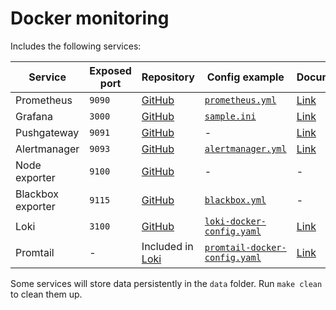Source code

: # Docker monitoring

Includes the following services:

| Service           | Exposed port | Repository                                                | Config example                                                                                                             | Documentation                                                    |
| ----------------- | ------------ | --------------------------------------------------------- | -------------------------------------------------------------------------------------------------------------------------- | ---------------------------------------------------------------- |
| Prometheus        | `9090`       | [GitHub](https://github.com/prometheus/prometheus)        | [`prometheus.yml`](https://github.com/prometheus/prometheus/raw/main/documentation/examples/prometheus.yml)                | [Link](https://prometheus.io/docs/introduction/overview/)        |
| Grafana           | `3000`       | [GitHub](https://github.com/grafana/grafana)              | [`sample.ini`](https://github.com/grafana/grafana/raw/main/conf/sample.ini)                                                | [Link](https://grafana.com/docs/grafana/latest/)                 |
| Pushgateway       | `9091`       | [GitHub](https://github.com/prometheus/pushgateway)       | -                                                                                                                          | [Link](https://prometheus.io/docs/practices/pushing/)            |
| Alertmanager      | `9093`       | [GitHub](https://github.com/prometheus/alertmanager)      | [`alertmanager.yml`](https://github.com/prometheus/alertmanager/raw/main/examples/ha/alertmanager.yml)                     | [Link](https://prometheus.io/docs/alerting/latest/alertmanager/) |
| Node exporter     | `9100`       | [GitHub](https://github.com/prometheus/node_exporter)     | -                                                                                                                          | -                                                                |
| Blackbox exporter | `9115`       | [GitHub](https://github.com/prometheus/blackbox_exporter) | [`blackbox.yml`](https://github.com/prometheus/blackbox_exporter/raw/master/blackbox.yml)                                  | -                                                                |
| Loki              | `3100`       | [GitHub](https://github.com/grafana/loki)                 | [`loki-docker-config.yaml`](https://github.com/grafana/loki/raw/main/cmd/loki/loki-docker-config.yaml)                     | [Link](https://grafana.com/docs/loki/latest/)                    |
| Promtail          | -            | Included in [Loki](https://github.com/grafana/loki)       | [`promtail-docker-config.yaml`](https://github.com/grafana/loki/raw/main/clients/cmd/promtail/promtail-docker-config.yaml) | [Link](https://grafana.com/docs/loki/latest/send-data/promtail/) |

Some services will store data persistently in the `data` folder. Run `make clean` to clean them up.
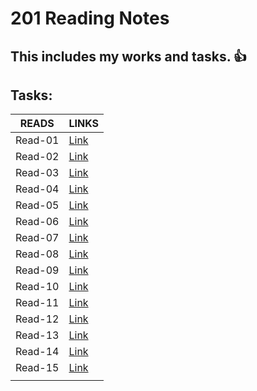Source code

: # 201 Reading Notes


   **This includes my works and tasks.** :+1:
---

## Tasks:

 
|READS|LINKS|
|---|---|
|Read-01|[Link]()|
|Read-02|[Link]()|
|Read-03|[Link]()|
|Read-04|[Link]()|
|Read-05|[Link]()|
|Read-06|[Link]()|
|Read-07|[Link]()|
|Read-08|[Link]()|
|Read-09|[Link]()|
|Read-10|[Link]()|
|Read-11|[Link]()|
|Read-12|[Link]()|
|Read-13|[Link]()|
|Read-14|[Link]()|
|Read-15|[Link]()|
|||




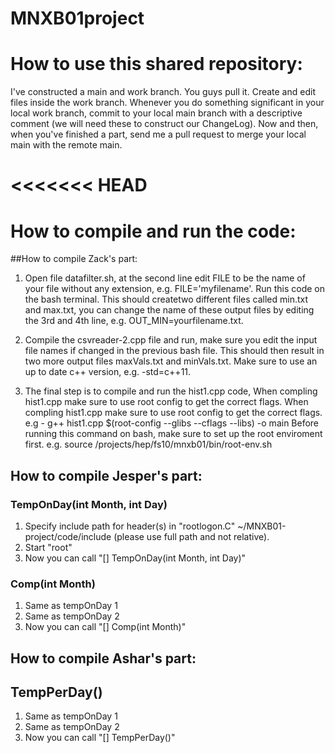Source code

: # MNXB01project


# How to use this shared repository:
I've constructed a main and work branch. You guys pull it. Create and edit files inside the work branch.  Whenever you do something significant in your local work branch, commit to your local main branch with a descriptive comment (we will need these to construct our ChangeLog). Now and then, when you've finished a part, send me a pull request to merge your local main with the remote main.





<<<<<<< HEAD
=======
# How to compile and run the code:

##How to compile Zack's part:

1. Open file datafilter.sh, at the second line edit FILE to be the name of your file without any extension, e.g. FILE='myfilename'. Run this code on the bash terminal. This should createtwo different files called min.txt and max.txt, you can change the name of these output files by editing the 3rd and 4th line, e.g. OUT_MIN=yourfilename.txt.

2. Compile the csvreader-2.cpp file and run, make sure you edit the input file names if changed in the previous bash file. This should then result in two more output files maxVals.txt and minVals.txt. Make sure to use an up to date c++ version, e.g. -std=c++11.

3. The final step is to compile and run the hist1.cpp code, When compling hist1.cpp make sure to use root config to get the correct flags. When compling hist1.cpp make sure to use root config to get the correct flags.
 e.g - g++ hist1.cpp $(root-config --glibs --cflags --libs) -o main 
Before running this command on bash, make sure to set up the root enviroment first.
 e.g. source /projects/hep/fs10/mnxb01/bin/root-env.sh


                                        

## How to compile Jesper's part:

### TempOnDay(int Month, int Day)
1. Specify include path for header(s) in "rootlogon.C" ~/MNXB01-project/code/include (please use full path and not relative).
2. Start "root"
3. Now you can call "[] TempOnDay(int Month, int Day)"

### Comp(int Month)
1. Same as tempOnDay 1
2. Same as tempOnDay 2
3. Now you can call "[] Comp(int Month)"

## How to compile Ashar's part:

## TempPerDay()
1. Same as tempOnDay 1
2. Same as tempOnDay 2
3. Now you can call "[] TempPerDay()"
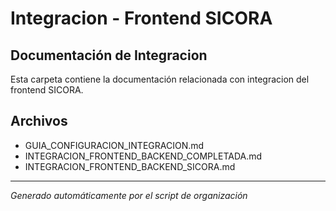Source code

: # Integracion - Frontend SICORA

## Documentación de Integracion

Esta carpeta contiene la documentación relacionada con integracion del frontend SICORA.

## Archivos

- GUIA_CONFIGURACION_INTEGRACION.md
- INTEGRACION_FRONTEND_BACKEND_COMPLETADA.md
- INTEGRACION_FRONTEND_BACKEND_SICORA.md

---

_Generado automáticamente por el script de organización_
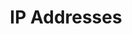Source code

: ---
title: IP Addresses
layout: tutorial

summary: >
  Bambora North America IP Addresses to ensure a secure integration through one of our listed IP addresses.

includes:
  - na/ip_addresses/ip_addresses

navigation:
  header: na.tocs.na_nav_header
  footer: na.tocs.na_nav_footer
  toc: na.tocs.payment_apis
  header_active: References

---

§ **Exercise instructions**
Every line containing the word "Month" should be copied from the material.

§ **Answer for the task**
### TempOnDay(int Month, int Day)
3. Now you can call "[] TempOnDay(int Month, int Day)"
### Comp(int Month)
3. Now you can call "[] Comp(int Month)"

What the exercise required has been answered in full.